Bitmovin produced an AV1 live stream a year ago using 200 cores: https://bitmovin.com/bitmovin-supports-av1-encoding-vod-live...

And six months ago they had improved on that to do live streaming with 32 cores: https://bitmovin.com/constantly-evolving-video-landscape-dis...

So I'll be interested to read about any live streaming demos they do at NAB in the next couple of weeks.


It's impressive that AV1 allows so much parallelism. That's great news.


Compressing a video looks like a huge decision tree to me, and newer standards add more interdependencies and more variables at each stage. I'd expect that the resulting optimization problems approximated by encoders are computationally difficult. (Which would explain why they always get better even after many years)

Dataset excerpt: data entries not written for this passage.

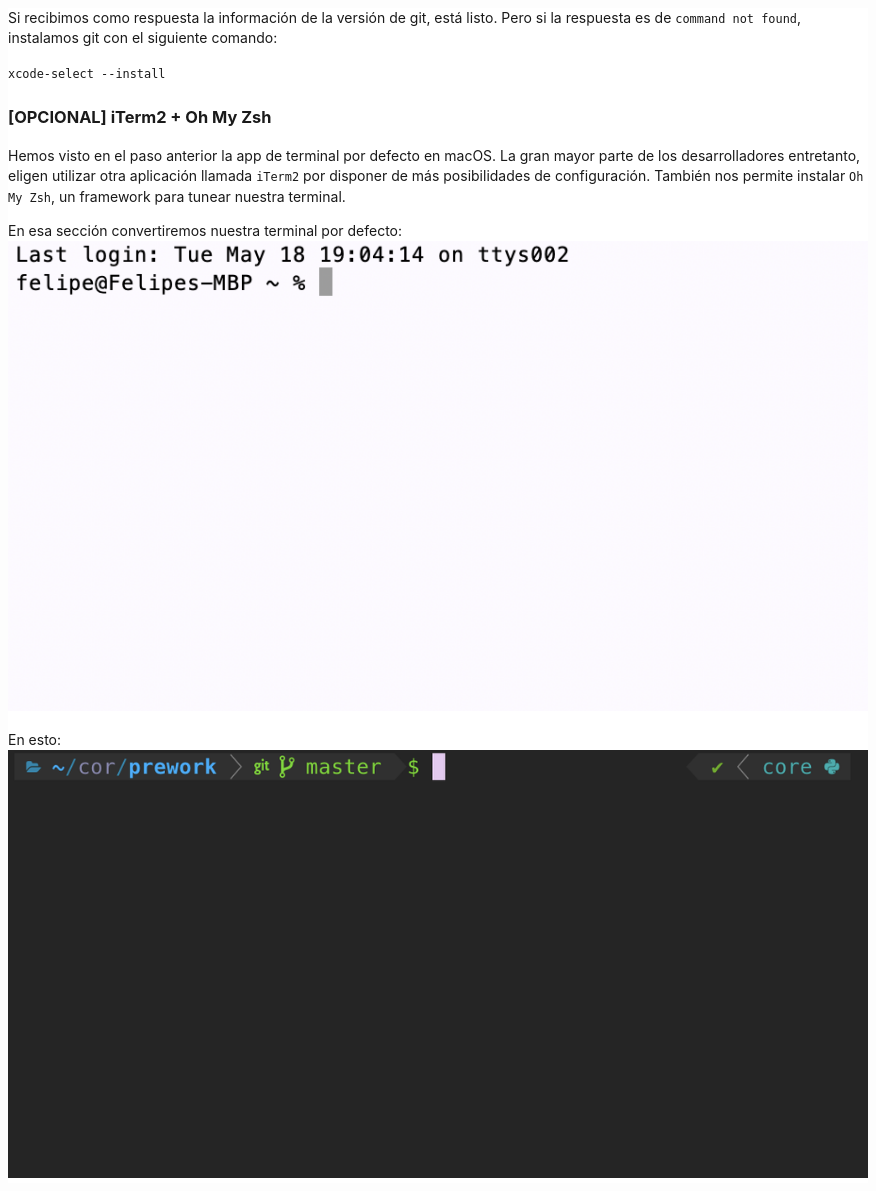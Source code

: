 Si recibimos como respuesta la información de la versión de git, está listo. Pero si la respuesta es de `command not found`, instalamos git con el siguiente comando:

```shell
xcode-select --install
```

### [OPCIONAL] iTerm2 + Oh My Zsh

Hemos visto en el paso anterior la app de terminal por defecto en macOS. La gran mayor parte de los desarrolladores entretanto, eligen utilizar otra aplicación llamada `iTerm2` por disponer de más posibilidades de configuración. También nos permite instalar `Oh My Zsh`, un framework para tunear nuestra terminal.

En esa sección convertiremos nuestra terminal por defecto:
![macOS Terminal](img/terminal.png)

En esto:
![iTerm2 with Oh My Zsh](img/ohmyzsh.png)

Short answer: yes Long answer: yes


Potentially unrelated but having run events with Apple as a sponsor in the past, they are especially stringent on how/if they allow you to use their logo or branding. We were also forced to go this route.


I'm trying to make sense of the xvc licensing. Is it some sort of weird licensing joke?


It is if you think about it from a patents and licensing perspective. However I will try to take another spin to it which might be something they are trying to do without actually saying it.

They implement all the H.266 JVET ideas and tools into xvc. Not every one will make it into the standard due to speed, politics or whatever. Once the H.266 has been standardise, they now have a decent working encoder they could turn on the the features are in JVET and be the first JVET encoder on the market.

The JVET working group knows there is a threat in Royalty free codec like AV1. So I am hoping they take the patents and cost into account. But given how Qualcomm, Ericsson, Sharp has been acting in HEVC i am not entirely sure it will be smooth. Or if JVET has a future at all.